In a perfect world, your system will have enough RAM that the Dedup Table (DDT) will reside entirely in RAM. This means that it only requires traversing the DDT in RAM to find the uniqueness of the block being written.
In the real world, this is nearly impossible. The way the ARC/L2ARC is designed, there isn't a preference for the DDT data - it's simply thought of as metadata, and that competes with user data in the cache system of ZFS. You may think that setting primarycache and/or secondarycache to metadata will fix the problem, but once you switch the primary cache to metadata, you also doom the secondary cache to only hold metadata - Nothing can get into the L2ARC unless it exists in the ARC.

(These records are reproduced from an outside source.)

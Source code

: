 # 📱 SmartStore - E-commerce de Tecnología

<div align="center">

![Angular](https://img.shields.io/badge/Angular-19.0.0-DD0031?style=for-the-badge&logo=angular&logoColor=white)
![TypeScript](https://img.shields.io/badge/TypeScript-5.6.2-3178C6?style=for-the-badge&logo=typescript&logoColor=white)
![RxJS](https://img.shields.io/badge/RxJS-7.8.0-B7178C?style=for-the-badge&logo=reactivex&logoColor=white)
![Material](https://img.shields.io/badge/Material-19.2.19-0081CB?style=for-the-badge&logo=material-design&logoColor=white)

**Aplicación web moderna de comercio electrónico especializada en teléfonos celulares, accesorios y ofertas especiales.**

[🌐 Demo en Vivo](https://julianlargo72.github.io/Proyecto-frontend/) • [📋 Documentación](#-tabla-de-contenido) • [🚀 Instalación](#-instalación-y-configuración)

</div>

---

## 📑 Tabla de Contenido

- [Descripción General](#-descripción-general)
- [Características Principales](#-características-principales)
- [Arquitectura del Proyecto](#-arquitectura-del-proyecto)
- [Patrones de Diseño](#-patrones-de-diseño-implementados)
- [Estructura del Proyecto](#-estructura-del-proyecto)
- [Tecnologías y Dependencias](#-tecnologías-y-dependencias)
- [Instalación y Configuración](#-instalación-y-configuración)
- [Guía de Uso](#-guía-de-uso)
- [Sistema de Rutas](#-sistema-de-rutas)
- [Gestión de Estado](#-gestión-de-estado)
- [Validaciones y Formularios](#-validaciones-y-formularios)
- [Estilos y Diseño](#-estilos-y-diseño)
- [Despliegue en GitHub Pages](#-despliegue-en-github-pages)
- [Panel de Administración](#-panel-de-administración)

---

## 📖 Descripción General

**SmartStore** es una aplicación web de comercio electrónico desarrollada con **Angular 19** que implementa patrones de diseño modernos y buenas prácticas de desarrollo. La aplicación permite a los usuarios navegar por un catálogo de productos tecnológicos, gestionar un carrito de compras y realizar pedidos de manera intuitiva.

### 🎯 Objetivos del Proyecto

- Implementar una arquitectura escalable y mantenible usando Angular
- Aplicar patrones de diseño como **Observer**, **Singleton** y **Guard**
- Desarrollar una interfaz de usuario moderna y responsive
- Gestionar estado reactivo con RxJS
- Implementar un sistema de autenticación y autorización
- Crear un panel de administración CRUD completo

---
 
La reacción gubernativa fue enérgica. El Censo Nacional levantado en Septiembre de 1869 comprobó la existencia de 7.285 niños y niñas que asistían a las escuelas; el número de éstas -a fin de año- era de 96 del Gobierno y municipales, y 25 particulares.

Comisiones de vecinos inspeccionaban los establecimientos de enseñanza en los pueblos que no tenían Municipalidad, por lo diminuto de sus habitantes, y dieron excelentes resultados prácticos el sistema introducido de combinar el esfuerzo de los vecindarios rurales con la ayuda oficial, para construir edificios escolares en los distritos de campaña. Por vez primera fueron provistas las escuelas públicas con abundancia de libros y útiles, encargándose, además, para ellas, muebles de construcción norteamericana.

In my experience with a busy pool, enough of your DDT is eroded away from user data writes that dedup performance starts to become a serious issue. These issues don't show up on a fresh system without a lot of data in pool. You need an older, loaded, very fragmented pool to really notice the drop in performance.
How bad? Here's a quick and dirty iometer check on a fs with dedup turned on, and one with it off. This is on my big pool, with plenty of L2ARC and RAM.
Dedup On: 197 IOPS, 0.81 MB/s, 647 ms AvgIO
Dedup Off: 4851 IOPS, 19.87 MB/s, 28 ms AvgIO.
See the difference? This is not a 2x or 4x slowdown of my writes, we're in the 20x slower category to use dedup than with it off.
So we know it's going to be hard to keep the DDT in RAM, so there will be a performance hit. What about the large savings to disk writes, (you don't write the block if it already exists) and thus the performance increase there?
It's simply not there in my systems, and probably not in yours.
Additionally the idea that these dedup blocks could reside in memory cache, allowing multiple systems to take advantage of the same blocks is a good one, but it looks like there is still enough erosion of the caches that this doesn't make a difference in my systems.
If I had a higher dedup ratio, then maybe this would start working out better for me - But even with 40+ VM's of mostly the same stuff, I'm only running a 1.25x dedup ratio on my big pool - I have enough dissimilar data to make dedup impractical on this system.
I'm now going to turn dedup off for nearly all of my production boxes.
However, turning dedup off doesn't de-dedup your data - it stays deduplicated until fresh data overwites it.
This provides a 'poor-man's offline dedup' trick. Leave dedup off during the day when you need performance, then enable via a script, and copy all of the data in place to *.tmp and then rename to drop the *.tmp when done - You just deduplicated all your data, without the performance hit during the writes in the daytime when I assume your systems would be the busiest.
I'm going to leave dedup enabled on my storage and backup archives - places where I have a lot of duplication, and not a lot of need for speed.Everywhere else, I'm just going to run compression (I find compression=gzip to be a good blend of storage and speed on my systems). I"m averaging close to 2x on my compression alone.
For dedup to work well in a production environment, you're going to need an extreme amount of RAM and L2ARC compared to your drive storage size. I don't have any figures for you, but it's probably cheaper to provision more storage than it would be to try and dedup the data.
What ZFS needs is an offline dedup ability, priority settings for the DDT in ARC/L2ARC, and some general tuning of the ARC/L2ARC to allow for situations like "DDT and Metadata only in RAM, everything else allowed in L2ARC".
..at least for it to be viable in my environment, which is the problem - We all have different environments with different needs.